Officially, this week will be branded Wish Week on this blog. All the posts will focus on revealing another layer of the novel, IRVING WISHBUTTON AND THE QUESTING ACADEMY.

Through these postings, I hope to reveal that my creation is a sincere book that is deserving of your attention and promotion. If you like what you see here, please tell a dozen friends. Now, on with the heartfelt sharing.

What makes IRVING WISHBUTTON special?

Having reread IRVING this past week, I feel intimately reconnected to my characters as reader. Since I haven't looked at the novel in a year, I got to experience the book like a new reader. You know what? It's a wonderful book filled with characters that matter and world-building like you've never seen before.

Today, I want to talk about the themes that Irving brushes up against in his early days of existence at the Questing Academy.

Belief and Identity: My books always seem to tinker with the power of belief and how it drives a person to more fully resolve themselves or face fading into the masses. I think this comes from my early years as a teenager and the lack of belief I had in myself. I walked through high school in a trance, never seeing myself as worthwhile or relevant. It wasn't until my early thirties that I forged my identity and saw myself as someone with a point of view. Similar comparisons are rampant in Irving's world. He appears at the academy not fully formed, a smudge. Despite his appearance not yet fleshed out by his author, Irving starts to discover who he is without knowing what he looks like. He does this reluctantly and through the aid of some mighty kindly friends and fitting enemies. All of them help him draw himself into focus long before his creator does. While this is happening, he encounters other characters from other books who are more complete than himself. This weighs on him and makes him doubt himself. This symbolism is really telling to those in high school and college who look around and see everyone else has their act together and wonder why they feel so half-formed and ill-defined. Because of this, IRVING speaks to all-ages, while still targeting the YA market.

Tuesday: Wish Week continues with a sample of two chapters that really show the character soul-searching and spotlight the mysteries that nag at Irving about the academy and its true purpose.
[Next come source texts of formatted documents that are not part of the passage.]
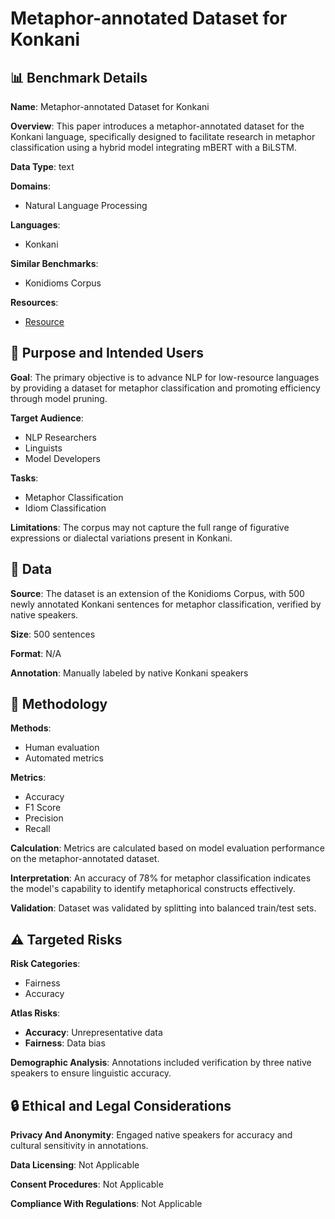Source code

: # Metaphor-annotated Dataset for Konkani

## 📊 Benchmark Details

**Name**: Metaphor-annotated Dataset for Konkani

**Overview**: This paper introduces a metaphor-annotated dataset for the Konkani language, specifically designed to facilitate research in metaphor classification using a hybrid model integrating mBERT with a BiLSTM.

**Data Type**: text

**Domains**:
- Natural Language Processing

**Languages**:
- Konkani

**Similar Benchmarks**:
- Konidioms Corpus

**Resources**:
- [Resource](https://anonymous.4open.science/r/KonkaniNLP)

## 🎯 Purpose and Intended Users

**Goal**: The primary objective is to advance NLP for low-resource languages by providing a dataset for metaphor classification and promoting efficiency through model pruning.

**Target Audience**:
- NLP Researchers
- Linguists
- Model Developers

**Tasks**:
- Metaphor Classification
- Idiom Classification

**Limitations**: The corpus may not capture the full range of figurative expressions or dialectal variations present in Konkani.

## 💾 Data

**Source**: The dataset is an extension of the Konidioms Corpus, with 500 newly annotated Konkani sentences for metaphor classification, verified by native speakers.

**Size**: 500 sentences

**Format**: N/A

**Annotation**: Manually labeled by native Konkani speakers

## 🔬 Methodology

**Methods**:
- Human evaluation
- Automated metrics

**Metrics**:
- Accuracy
- F1 Score
- Precision
- Recall

**Calculation**: Metrics are calculated based on model evaluation performance on the metaphor-annotated dataset.

**Interpretation**: An accuracy of 78% for metaphor classification indicates the model's capability to identify metaphorical constructs effectively.

**Validation**: Dataset was validated by splitting into balanced train/test sets.

## ⚠️ Targeted Risks

**Risk Categories**:
- Fairness
- Accuracy

**Atlas Risks**:
- **Accuracy**: Unrepresentative data
- **Fairness**: Data bias

**Demographic Analysis**: Annotations included verification by three native speakers to ensure linguistic accuracy.

## 🔒 Ethical and Legal Considerations

**Privacy And Anonymity**: Engaged native speakers for accuracy and cultural sensitivity in annotations.

**Data Licensing**: Not Applicable

**Consent Procedures**: Not Applicable

**Compliance With Regulations**: Not Applicable
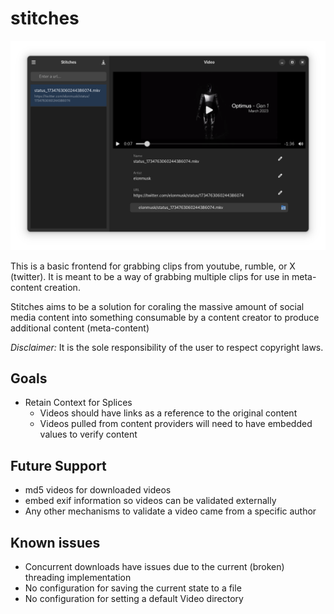 # stitches

![screenshot](screenshots/stitches_screenshot.png)

This is a basic frontend for grabbing clips from youtube, rumble, or X (twitter). It 
is meant to be a way of grabbing multiple clips for use in meta-content creation.

Stitches aims to be a solution for coraling the massive amount of social media content
into something consumable by a content creator to produce additional content (meta-content)

*Disclaimer:* It is the sole responsibility of the user to respect copyright laws. 

## Goals
* Retain Context for Splices 
    * Videos should have links as a reference to the original content
    * Videos pulled from content providers will need to have embedded values to verify content

## Future Support
* md5 videos for downloaded videos
* embed exif information so videos can be validated externally
* Any other mechanisms to validate a video came from a specific author
 
## Known issues
* Concurrent downloads have issues due to the current (broken) threading implementation
* No configuration for saving the current state to a file
* No configuration for setting a default Video directory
I can't wait until you meet Professor Warhinder and see the great student body she guides in their exploration of both their inner and outer selves.

Wednesday: Heroes, Villains and The Roles We Play and the Roles that Play Us

Thursday: We're Talking Girls

Friday: Dual Narrative Format Yo!

Comment by KEITH ROBINSON on MONDAY, JULY 16, 2012...
I want to push this brilliant novel too! See what I wrote on my blog about it.

Readers, buy this book!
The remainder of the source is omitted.